# What Is Your Favorite Design Style?



## Carpentet810 (Nov 17, 2013)

Decaying pre 1950s Industrial.


----------



## UraniaIsis (Nov 26, 2014)

Minimalism, Scandinavian, Asian, Abstract/Surrealism, Beach/Coastal, Rustic/Western, Tuscan, Art Deco, and Industrial. My house would be a mood ring, my choices are all over the place. :laughing: But I think it has to do with where I'm living at the moment, what mood I'm in, and if the style functions as a simplified and uncluttered version of the external environment. I suppose I'm more minimalist at my core who would decorate with hints of the other styles depending on the season and my state of mind.


----------



## Maiko_Hima (Jul 12, 2015)

I've moved 21 times in my 24 years of being alive. I've never been able to properly decorate but when I do settle down:
Modern art deco
Industrial
Minimalist
Surrealist

I feel assaulted by bright colors. They tend to irritate me. I usually have a few personal items here and there of sentimental value but since I'm always "not going to be here long" I rarely have much to put on display.


----------



## Kore (Aug 10, 2012)

I'm a big fan of Tuscan, Traditional and Victorian but I can't stand that not clean feeling. You take all this time to clean everything and it still doesn't look clean, I hate that.

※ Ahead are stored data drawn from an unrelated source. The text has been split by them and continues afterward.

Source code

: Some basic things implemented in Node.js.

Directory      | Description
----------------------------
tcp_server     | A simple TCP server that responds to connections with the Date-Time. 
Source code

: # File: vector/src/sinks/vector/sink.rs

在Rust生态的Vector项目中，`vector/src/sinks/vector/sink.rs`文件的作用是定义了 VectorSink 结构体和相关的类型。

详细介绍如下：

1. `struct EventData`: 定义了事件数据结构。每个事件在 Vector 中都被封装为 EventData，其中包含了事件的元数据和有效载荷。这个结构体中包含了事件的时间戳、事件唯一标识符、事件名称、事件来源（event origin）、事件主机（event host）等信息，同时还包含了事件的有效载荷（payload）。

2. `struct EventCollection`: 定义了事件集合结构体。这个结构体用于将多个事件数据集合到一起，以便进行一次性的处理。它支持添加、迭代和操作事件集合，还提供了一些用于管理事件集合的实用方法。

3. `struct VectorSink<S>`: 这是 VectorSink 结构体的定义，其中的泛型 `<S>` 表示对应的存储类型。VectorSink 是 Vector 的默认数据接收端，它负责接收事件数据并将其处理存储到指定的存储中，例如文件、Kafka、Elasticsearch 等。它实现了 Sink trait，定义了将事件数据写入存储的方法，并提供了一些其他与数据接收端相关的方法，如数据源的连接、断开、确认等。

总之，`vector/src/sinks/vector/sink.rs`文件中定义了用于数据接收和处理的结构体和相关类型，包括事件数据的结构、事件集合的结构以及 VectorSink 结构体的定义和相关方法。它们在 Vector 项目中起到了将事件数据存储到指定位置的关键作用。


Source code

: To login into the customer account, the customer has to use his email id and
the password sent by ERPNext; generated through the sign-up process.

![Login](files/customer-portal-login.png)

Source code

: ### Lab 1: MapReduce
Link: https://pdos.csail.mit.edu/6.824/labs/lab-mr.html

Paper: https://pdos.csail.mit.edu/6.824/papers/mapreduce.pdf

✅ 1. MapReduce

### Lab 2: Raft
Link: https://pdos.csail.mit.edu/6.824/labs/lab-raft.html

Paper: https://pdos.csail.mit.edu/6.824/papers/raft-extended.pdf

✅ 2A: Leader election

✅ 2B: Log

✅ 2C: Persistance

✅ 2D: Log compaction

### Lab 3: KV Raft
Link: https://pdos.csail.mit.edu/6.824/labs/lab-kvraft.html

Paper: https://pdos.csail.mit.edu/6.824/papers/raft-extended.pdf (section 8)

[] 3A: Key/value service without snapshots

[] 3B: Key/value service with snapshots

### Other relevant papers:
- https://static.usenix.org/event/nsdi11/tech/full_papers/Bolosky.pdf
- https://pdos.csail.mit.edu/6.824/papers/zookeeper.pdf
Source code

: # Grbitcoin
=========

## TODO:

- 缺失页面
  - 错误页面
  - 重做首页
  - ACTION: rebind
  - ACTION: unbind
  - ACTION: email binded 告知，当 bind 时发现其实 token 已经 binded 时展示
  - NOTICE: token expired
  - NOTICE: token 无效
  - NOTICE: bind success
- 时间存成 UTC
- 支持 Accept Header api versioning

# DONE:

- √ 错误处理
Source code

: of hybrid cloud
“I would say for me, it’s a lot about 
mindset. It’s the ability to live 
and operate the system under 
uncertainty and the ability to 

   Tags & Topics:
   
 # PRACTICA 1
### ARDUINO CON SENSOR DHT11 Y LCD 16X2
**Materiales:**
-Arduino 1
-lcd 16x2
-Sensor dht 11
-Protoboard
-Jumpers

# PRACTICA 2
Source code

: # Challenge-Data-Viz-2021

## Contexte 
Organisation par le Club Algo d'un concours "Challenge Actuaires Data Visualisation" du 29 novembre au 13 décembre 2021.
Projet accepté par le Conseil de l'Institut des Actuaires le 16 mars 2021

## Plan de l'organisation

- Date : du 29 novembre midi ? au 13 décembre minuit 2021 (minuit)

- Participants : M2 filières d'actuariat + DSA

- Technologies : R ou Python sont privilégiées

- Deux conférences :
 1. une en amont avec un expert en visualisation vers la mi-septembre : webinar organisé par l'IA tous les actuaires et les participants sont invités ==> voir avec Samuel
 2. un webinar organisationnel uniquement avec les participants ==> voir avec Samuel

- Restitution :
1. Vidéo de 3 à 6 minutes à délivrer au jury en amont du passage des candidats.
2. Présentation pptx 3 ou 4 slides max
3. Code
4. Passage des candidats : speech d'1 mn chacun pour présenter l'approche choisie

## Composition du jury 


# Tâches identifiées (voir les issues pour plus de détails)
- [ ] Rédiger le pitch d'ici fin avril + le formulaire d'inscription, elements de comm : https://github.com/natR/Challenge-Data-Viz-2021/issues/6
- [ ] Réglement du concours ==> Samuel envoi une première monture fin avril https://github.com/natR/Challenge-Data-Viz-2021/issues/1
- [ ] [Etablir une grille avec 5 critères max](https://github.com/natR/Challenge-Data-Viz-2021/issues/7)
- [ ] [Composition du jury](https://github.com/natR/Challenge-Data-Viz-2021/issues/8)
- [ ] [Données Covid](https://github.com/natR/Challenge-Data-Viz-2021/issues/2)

Minimalist with a focus on symmetry is how my house is currently decorated. Hard lines, my dining room has a square, black, bar table with a black circular rug sitting on dark hard wood floors but if I bought a house I'd have polished concrete floors, definitely. The bar stool seats and bases are circular to mirror the carpet. My living room has bright colored fabric couches with a boxy construction that mirror the hard lines of the table with lots of interesting throw pillows. My bed is on the floor because I couldn't stand my traditional bed frame. It had those wrought iron spirals for detail and they collected so much dust. Unnecessary cleaning is the bane of my life. When I own a home I will go to extreme lengths to make sure you do not ever see a permanent cord resting on the floor.

I love that grey concrete and stone look because you can easily dress it up with whatever color scheme you're into. Just look at how the green in those plants stand out against this structure.











All of the furniture must be comfortable but never slouchy so you can't sit with a straight back if you choose to. I hate sitting on a couch and feeling like I disappear into it and have to ask for help to get back up. 

There must be a lot of structured nature around. I love plants (though I'm not great at keeping them alive, I'm really hoping for a partner that has a green thumb, say a prayer for me lol) and I want them to feature in every room.

Oh and I hate those bathrooms with excess glass. Glass is the most annoying thing to clean and it's pretty much immediately dirty 5 seconds after you've spent 30 minutes trying to get it perfect. And also a lot of minimalist bathrooms have those bathtubs and sinks that sit up on the floor or counter-top leaving space all around it. If the tub is near a wall it's going to be difficult to clean around it, why do that? And the sink is almost always right next to the wall so you're going to be scrunching your hand around it trying to get all the grime up. Seriously, that's ridiculous. That design is bad and you should feel bad.










^^ I don't even think you'd need that glass there and plenty of space to dance around! :victorious:

Paintings well placed but still playing on the minimalist design.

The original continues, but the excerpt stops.